Reproduce exactly only the lines from the line that holds "Through personal and" to the line that holds "### 🌟 **Frontend", inclusive, in the listing below, and please leave out every picture.

→ DATA TO USE:

*****

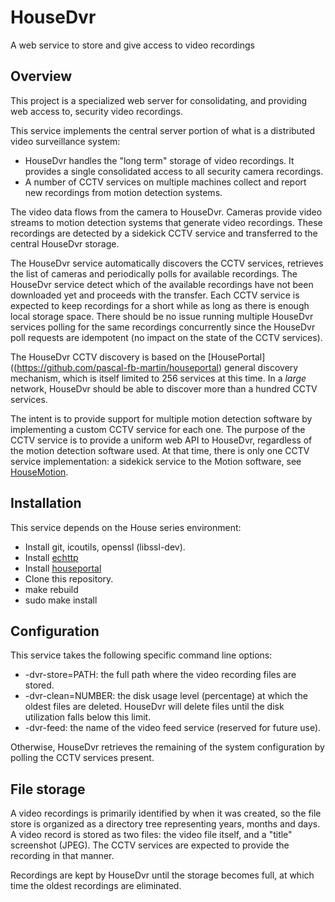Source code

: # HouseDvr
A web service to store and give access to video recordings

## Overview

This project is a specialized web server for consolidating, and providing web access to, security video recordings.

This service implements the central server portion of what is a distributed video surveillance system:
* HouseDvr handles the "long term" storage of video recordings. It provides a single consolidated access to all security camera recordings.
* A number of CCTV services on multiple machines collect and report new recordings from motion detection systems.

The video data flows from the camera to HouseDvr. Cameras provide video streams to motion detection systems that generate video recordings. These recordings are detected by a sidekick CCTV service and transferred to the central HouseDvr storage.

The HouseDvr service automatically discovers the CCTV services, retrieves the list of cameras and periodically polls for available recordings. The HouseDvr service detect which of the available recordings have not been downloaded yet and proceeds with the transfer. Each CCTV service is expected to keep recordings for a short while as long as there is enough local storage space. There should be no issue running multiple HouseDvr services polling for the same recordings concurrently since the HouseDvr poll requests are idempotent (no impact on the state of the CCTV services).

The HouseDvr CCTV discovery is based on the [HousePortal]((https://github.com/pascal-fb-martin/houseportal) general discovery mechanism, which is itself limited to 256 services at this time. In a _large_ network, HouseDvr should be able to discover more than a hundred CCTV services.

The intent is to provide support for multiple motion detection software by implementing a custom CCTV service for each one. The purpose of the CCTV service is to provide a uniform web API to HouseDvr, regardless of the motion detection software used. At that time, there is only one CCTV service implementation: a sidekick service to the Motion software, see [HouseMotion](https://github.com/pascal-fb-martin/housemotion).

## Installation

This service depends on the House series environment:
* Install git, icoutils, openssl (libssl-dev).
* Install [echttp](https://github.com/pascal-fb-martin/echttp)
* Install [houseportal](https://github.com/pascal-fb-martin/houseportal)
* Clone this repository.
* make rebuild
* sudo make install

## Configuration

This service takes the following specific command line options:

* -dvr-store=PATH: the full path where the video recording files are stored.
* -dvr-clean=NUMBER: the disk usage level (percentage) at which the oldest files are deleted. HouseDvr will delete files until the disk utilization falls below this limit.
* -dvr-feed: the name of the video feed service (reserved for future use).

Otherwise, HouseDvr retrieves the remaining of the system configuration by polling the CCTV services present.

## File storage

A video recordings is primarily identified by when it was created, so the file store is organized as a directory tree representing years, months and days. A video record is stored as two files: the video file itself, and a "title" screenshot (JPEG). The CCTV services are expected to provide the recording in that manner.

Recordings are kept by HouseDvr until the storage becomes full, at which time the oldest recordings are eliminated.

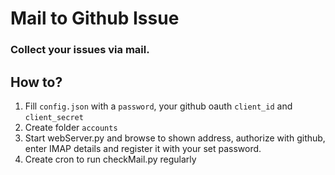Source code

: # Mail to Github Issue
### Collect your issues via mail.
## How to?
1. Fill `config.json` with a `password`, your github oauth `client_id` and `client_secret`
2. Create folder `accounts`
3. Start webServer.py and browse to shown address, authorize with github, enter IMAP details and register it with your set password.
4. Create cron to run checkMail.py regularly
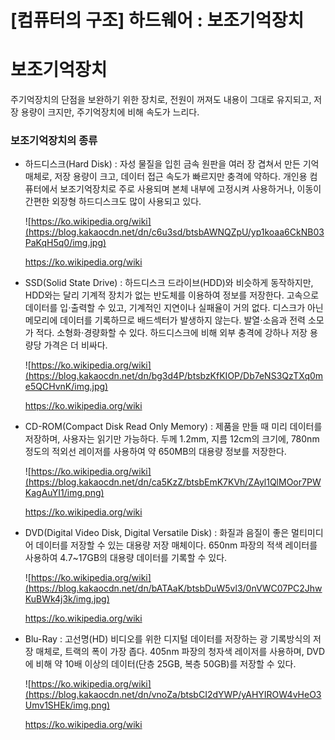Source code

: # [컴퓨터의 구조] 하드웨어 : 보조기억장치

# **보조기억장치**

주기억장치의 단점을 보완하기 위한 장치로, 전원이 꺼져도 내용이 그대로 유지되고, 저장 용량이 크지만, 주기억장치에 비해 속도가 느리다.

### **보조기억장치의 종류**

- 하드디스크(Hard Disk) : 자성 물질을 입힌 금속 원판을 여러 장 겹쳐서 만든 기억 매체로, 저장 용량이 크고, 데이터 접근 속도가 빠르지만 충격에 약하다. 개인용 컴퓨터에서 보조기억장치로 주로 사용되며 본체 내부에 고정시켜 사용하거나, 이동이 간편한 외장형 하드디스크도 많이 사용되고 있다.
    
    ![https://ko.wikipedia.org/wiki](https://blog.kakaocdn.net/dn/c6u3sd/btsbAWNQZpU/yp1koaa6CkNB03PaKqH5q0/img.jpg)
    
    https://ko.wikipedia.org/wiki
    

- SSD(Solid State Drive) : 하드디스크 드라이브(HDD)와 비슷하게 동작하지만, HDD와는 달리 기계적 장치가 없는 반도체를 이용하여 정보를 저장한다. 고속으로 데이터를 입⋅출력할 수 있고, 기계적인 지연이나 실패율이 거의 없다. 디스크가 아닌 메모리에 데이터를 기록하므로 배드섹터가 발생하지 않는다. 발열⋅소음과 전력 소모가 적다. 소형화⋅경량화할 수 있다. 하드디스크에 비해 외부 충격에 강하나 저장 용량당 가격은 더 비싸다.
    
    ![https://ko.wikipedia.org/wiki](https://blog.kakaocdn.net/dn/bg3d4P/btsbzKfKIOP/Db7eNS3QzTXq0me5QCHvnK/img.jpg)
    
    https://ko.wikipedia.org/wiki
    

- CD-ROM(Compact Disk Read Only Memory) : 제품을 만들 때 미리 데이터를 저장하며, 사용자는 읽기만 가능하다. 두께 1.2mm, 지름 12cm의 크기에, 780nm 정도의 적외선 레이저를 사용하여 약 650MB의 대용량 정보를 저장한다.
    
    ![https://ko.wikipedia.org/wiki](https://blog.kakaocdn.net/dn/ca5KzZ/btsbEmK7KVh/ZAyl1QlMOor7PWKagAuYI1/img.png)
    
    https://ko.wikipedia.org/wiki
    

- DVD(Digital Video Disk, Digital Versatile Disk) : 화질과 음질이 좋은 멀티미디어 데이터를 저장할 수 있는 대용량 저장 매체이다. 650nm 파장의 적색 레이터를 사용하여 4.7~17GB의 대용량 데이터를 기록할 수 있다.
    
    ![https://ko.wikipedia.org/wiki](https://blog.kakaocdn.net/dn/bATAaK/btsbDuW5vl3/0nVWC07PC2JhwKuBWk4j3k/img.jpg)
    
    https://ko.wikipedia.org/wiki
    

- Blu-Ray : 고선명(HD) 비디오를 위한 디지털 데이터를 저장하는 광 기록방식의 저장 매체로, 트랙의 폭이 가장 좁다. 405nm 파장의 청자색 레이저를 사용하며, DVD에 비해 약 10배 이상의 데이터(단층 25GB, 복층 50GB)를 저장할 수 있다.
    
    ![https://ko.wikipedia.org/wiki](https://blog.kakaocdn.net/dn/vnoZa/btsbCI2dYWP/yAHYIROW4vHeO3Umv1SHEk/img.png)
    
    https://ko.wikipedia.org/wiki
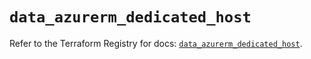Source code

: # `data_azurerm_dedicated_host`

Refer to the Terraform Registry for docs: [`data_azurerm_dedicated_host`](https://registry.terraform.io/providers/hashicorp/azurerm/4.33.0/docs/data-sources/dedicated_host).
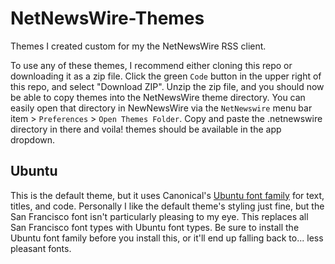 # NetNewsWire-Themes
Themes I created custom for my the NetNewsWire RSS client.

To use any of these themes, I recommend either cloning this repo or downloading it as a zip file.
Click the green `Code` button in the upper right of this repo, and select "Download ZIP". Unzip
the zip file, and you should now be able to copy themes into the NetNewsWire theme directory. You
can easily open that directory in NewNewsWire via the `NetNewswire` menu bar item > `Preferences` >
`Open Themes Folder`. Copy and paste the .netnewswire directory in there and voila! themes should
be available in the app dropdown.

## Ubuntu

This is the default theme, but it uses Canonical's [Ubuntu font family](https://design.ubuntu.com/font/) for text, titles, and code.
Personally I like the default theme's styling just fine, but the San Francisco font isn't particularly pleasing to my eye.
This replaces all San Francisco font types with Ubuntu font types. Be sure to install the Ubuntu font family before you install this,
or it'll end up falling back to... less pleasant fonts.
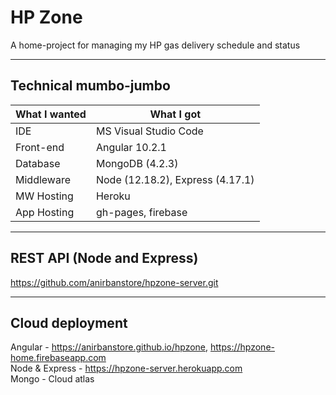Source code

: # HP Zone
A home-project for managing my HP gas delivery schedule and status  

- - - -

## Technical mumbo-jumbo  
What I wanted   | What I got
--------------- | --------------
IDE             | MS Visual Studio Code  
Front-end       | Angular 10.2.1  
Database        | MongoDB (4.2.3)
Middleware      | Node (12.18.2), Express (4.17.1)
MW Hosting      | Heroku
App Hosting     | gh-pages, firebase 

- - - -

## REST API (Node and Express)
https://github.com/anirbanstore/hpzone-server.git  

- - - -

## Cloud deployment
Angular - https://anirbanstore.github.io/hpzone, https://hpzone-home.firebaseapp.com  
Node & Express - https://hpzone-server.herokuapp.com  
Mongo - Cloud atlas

*****

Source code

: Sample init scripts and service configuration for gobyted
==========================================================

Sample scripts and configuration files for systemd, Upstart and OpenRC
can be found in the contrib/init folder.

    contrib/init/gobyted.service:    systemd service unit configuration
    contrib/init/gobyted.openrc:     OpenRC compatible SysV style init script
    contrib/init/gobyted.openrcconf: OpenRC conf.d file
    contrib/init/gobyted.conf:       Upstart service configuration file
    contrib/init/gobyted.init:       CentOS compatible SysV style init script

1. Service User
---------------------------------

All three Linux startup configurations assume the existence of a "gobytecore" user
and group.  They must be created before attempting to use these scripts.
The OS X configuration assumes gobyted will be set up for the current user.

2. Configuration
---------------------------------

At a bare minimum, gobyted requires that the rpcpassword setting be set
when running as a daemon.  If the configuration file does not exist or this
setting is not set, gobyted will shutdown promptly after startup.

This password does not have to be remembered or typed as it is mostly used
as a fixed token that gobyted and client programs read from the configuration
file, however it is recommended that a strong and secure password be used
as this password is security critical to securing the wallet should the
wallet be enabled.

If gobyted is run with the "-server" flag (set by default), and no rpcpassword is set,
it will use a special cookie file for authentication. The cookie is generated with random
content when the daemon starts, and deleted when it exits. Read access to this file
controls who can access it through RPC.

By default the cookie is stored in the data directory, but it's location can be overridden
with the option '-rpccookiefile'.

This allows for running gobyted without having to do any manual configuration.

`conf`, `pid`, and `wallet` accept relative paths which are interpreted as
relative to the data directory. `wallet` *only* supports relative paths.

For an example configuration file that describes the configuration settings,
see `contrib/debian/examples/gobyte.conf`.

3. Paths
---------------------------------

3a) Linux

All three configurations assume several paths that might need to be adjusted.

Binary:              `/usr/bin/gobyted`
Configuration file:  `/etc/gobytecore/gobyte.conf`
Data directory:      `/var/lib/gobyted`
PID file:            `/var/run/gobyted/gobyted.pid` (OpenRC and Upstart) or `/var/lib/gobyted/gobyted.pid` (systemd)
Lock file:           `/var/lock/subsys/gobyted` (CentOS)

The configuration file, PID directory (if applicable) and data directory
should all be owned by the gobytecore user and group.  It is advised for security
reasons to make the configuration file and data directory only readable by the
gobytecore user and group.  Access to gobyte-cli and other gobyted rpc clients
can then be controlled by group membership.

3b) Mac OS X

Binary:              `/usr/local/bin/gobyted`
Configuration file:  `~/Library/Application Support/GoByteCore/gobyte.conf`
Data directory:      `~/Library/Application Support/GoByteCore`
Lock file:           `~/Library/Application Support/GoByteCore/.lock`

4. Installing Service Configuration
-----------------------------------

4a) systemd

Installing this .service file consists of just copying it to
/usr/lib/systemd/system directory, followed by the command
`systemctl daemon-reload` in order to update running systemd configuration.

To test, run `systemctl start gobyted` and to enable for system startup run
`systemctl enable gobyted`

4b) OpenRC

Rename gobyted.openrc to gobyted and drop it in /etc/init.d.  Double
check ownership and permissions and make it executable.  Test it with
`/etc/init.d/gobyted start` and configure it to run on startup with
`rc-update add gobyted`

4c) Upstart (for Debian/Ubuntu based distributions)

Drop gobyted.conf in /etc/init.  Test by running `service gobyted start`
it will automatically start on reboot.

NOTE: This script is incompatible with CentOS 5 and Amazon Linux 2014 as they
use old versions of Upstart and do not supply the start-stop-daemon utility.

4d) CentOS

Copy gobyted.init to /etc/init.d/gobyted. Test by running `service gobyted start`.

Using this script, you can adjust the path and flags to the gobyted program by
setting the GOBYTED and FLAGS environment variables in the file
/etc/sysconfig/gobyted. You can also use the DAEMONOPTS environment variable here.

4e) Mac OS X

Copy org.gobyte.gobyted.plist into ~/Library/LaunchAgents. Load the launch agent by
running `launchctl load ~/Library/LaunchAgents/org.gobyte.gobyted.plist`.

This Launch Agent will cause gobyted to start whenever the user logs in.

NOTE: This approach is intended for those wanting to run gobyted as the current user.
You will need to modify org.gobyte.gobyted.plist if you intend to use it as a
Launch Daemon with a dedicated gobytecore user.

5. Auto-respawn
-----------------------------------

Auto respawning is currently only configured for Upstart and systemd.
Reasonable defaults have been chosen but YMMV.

*****

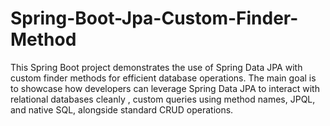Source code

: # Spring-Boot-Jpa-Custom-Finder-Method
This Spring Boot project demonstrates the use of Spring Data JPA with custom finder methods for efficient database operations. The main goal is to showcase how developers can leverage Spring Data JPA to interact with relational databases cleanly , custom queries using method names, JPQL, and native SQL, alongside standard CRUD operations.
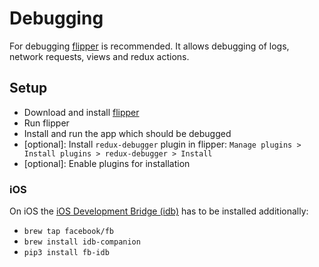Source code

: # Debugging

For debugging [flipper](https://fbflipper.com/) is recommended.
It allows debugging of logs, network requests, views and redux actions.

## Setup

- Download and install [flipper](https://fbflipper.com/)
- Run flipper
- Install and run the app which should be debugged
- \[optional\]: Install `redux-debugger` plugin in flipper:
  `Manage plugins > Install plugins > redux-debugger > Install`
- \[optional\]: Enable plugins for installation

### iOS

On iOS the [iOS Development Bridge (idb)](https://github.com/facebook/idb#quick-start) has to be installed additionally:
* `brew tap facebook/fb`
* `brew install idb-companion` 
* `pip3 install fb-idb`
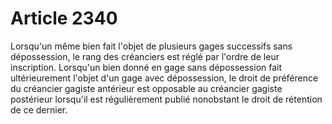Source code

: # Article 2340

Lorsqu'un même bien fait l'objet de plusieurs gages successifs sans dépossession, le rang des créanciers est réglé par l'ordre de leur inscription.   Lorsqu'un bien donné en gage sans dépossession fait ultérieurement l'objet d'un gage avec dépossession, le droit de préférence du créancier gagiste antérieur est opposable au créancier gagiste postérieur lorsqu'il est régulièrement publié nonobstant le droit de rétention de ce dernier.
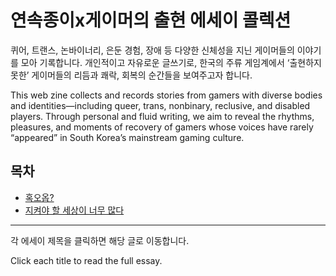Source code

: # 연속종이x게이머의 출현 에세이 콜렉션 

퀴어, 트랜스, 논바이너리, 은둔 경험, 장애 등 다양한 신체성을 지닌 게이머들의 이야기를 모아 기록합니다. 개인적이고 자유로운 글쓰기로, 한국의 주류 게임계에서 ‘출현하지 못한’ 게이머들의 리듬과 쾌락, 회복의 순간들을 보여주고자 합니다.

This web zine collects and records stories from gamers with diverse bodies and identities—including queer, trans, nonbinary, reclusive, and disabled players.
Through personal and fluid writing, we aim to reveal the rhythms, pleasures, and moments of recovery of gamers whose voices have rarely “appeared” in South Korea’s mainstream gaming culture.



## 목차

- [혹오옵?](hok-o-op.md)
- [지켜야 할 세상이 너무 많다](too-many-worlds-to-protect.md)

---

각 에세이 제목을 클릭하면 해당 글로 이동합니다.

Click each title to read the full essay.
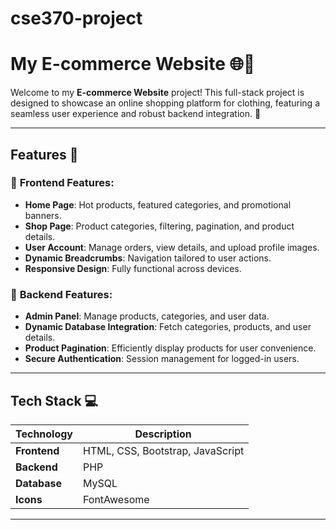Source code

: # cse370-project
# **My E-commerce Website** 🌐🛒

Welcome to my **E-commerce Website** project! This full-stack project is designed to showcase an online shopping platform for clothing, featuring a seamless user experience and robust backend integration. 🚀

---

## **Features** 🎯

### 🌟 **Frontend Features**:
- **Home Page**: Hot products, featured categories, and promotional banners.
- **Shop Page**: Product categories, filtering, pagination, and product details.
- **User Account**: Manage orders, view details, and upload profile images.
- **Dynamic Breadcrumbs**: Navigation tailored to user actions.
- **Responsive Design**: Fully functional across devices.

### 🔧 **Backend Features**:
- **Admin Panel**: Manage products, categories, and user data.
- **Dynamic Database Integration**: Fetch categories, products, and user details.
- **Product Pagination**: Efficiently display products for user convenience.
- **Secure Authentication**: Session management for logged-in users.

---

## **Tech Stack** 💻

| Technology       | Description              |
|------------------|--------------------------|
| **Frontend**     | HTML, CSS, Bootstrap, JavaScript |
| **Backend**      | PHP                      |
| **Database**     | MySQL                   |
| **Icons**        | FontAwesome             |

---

*****

→ REPLY TO THE EXERCISE:
Through personal and fluid writing, we aim to reveal the rhythms, pleasures, and moments of recovery of gamers whose voices have rarely “appeared” in South Korea’s mainstream gaming culture.



## 목차

- [혹오옵?](hok-o-op.md)
- [지켜야 할 세상이 너무 많다](too-many-worlds-to-protect.md)

---

각 에세이 제목을 클릭하면 해당 글로 이동합니다.

Click each title to read the full essay.
Source code

: # cse370-project
# **My E-commerce Website** 🌐🛒

Welcome to my **E-commerce Website** project! This full-stack project is designed to showcase an online shopping platform for clothing, featuring a seamless user experience and robust backend integration. 🚀

---

## **Features** 🎯

### 🌟 **Frontend Features**:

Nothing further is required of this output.